> EXERCISE GOAL:
Look through the material for lines with the word "苦滅聖諦", and copy each one.

> DATASET CONTENT:
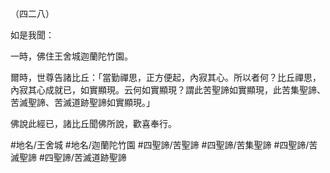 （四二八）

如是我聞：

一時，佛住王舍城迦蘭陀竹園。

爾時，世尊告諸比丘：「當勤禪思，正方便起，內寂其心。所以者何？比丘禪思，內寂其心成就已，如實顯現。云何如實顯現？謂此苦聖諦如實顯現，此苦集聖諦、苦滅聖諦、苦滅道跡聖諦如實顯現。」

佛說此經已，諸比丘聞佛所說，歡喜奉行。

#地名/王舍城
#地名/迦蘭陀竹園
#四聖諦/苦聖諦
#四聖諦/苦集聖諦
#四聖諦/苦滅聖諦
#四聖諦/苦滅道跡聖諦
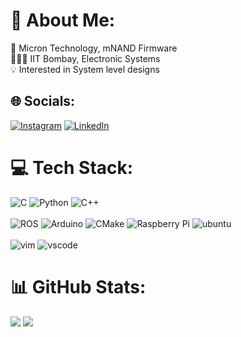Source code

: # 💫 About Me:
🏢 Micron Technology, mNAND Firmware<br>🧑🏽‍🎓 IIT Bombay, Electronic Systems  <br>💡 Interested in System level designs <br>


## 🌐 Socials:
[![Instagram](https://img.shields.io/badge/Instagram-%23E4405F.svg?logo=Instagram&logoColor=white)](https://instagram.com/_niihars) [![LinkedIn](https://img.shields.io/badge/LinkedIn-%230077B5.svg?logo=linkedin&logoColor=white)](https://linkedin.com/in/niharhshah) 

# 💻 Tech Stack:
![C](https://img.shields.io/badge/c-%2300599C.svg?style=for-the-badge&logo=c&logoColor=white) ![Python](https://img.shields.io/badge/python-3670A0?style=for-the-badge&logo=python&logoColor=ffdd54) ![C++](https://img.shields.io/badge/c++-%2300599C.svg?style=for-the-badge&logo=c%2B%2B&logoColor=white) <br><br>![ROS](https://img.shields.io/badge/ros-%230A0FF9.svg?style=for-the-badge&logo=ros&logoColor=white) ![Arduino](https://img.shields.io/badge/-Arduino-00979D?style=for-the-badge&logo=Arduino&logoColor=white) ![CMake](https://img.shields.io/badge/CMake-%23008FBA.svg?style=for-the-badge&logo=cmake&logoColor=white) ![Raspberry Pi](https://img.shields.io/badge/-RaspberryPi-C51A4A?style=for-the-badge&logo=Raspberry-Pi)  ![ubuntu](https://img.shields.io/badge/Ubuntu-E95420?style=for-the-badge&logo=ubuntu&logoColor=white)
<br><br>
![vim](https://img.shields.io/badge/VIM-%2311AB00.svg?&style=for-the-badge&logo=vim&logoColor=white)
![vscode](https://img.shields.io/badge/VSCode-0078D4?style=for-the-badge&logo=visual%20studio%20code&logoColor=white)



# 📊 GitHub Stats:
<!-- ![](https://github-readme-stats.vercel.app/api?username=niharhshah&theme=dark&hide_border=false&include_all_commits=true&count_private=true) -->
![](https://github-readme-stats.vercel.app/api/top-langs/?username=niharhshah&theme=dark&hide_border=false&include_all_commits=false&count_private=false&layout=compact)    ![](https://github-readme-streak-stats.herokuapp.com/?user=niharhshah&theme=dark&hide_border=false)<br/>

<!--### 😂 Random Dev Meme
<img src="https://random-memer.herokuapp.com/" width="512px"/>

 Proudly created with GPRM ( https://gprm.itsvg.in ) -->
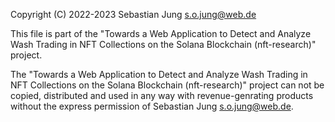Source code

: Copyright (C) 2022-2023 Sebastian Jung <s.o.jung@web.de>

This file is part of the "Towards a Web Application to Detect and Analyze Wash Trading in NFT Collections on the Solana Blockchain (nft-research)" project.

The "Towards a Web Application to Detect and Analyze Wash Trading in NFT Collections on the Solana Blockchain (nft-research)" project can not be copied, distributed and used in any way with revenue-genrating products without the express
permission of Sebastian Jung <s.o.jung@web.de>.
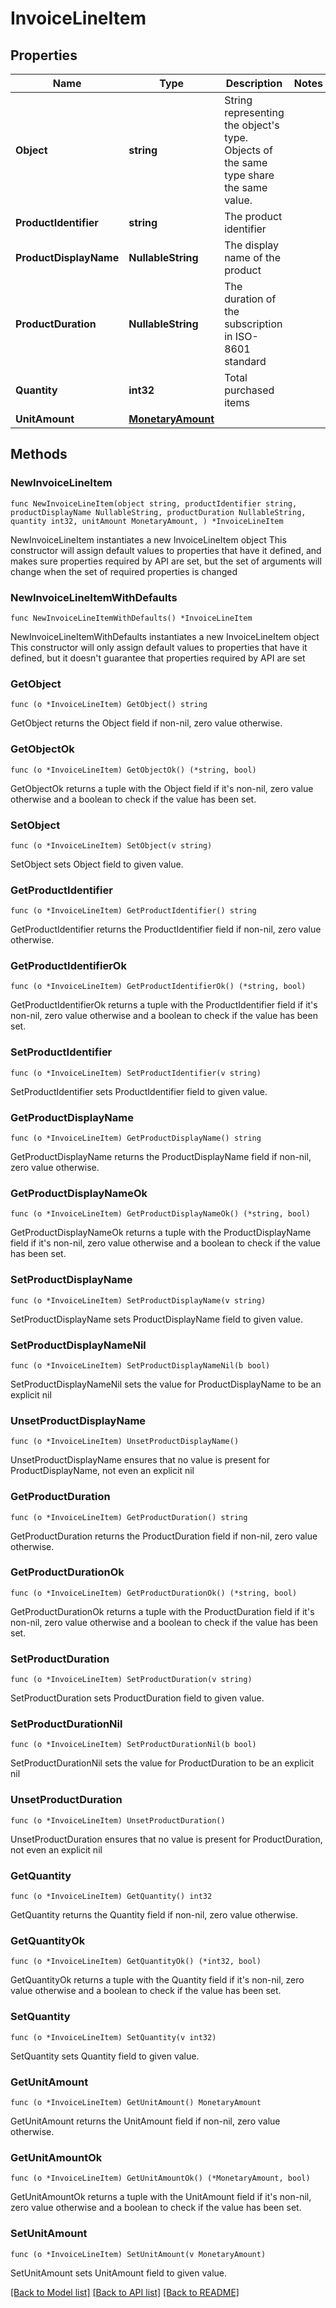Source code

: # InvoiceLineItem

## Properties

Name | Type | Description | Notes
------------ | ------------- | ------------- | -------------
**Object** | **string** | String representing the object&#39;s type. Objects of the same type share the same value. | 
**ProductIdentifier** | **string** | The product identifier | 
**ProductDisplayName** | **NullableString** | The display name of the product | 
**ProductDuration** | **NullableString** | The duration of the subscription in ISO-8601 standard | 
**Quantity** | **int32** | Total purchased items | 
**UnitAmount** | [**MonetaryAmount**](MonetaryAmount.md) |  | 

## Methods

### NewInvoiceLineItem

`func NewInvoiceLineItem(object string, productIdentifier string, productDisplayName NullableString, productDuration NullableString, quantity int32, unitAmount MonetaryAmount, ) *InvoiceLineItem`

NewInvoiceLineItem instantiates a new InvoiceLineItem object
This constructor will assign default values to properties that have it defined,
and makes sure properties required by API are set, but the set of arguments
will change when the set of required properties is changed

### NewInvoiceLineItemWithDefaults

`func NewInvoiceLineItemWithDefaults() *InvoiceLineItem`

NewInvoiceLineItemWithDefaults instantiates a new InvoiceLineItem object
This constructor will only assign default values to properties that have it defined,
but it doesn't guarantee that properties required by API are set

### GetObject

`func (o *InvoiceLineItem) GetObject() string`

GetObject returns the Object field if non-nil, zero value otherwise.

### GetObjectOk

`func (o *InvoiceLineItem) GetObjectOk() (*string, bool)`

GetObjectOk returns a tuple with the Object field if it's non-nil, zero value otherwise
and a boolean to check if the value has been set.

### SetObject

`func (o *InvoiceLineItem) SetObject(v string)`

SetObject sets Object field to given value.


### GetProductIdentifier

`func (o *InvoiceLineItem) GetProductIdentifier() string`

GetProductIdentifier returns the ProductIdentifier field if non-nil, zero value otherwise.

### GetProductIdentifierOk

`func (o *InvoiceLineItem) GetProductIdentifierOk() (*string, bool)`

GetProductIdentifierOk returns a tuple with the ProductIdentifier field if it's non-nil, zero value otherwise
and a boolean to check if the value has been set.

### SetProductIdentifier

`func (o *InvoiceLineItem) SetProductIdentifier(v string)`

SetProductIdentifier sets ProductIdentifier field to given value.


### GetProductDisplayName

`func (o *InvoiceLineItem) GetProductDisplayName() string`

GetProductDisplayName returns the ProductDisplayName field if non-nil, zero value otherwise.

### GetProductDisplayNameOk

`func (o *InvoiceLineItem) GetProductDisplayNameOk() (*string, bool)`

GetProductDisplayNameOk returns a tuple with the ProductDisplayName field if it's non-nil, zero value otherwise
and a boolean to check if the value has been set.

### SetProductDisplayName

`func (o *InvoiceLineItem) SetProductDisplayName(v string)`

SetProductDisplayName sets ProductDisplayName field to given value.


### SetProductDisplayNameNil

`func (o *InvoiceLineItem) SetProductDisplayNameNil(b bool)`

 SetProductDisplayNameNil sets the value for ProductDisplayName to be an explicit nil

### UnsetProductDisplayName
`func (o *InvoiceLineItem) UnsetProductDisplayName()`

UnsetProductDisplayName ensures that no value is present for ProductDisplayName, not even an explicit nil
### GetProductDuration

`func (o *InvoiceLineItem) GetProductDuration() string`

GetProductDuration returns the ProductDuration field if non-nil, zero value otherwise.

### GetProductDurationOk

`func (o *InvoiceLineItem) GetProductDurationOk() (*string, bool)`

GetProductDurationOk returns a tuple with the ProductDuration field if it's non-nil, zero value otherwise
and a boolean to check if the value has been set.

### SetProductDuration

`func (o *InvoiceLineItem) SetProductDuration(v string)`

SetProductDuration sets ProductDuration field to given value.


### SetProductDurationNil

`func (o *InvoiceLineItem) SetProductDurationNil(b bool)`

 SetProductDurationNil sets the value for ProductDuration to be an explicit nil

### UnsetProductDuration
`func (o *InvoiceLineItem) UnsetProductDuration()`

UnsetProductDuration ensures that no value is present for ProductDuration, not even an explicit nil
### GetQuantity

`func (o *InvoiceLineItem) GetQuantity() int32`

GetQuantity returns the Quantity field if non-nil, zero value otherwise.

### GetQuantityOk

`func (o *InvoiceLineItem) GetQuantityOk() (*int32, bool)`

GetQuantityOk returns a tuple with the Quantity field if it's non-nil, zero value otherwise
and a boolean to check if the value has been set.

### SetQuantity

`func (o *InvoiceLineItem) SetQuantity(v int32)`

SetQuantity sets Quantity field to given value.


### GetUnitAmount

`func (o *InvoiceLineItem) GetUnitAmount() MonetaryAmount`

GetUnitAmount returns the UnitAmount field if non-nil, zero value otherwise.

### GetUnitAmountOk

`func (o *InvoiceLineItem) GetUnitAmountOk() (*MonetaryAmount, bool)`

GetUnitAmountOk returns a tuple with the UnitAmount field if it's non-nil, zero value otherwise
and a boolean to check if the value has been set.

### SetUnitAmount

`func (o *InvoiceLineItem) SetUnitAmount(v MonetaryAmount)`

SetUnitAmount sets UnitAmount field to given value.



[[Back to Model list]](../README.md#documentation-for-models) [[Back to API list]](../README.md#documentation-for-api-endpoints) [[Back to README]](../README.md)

> TASK ANSWER:
爾時，世尊告諸比丘：「當勤禪思，正方便起，內寂其心。所以者何？比丘禪思，內寂其心成就已，如實顯現。云何如實顯現？謂此苦聖諦如實顯現，此苦集聖諦、苦滅聖諦、苦滅道跡聖諦如實顯現。」
#四聖諦/苦滅聖諦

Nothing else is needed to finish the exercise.